## Items from a dataset
• • • •

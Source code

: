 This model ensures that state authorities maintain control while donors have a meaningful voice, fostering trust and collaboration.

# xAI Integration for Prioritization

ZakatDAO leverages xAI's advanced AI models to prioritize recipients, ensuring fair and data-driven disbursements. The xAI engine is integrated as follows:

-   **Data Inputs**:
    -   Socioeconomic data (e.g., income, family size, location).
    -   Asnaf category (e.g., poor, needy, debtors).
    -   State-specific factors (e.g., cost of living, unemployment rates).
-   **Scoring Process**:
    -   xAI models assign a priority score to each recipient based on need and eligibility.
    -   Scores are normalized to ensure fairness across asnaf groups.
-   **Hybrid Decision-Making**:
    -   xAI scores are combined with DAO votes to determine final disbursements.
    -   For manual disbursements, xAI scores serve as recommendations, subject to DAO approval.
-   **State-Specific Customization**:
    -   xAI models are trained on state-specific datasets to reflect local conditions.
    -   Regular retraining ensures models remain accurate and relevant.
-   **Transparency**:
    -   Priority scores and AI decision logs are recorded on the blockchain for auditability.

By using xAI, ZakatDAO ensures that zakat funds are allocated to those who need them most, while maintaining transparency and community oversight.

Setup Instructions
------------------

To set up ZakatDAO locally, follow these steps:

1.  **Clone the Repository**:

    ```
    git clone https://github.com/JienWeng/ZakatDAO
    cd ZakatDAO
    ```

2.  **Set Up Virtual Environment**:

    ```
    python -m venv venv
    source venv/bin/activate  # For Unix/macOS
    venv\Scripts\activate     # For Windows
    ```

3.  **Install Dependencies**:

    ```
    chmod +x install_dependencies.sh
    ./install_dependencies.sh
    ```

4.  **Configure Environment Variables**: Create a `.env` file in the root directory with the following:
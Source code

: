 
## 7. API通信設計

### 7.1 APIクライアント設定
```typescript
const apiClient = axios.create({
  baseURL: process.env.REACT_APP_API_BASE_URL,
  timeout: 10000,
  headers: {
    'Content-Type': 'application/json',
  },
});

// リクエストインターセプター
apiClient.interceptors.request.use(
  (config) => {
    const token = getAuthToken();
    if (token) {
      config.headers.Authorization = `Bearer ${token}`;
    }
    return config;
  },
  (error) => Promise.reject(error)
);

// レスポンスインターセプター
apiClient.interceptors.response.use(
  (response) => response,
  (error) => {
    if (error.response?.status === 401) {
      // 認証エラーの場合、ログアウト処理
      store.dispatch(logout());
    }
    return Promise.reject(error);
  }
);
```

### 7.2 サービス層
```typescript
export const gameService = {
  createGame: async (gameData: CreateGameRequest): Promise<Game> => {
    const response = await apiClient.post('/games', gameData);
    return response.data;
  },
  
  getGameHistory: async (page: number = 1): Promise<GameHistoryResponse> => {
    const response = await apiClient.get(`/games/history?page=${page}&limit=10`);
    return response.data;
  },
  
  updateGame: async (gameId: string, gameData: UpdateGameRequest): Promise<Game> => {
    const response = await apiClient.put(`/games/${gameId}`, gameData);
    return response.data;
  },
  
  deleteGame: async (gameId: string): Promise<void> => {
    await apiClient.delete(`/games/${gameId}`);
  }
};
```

• • • •

## WHAT IS BEING ASKED
Search the entries for the word "disbursements" and copy every line that has it.

## WRITTEN ANSWER
ZakatDAO leverages xAI's advanced AI models to prioritize recipients, ensuring fair and data-driven disbursements. The xAI engine is integrated as follows:
    -   xAI scores are combined with DAO votes to determine final disbursements.
    -   For manual disbursements, xAI scores serve as recommendations, subject to DAO approval.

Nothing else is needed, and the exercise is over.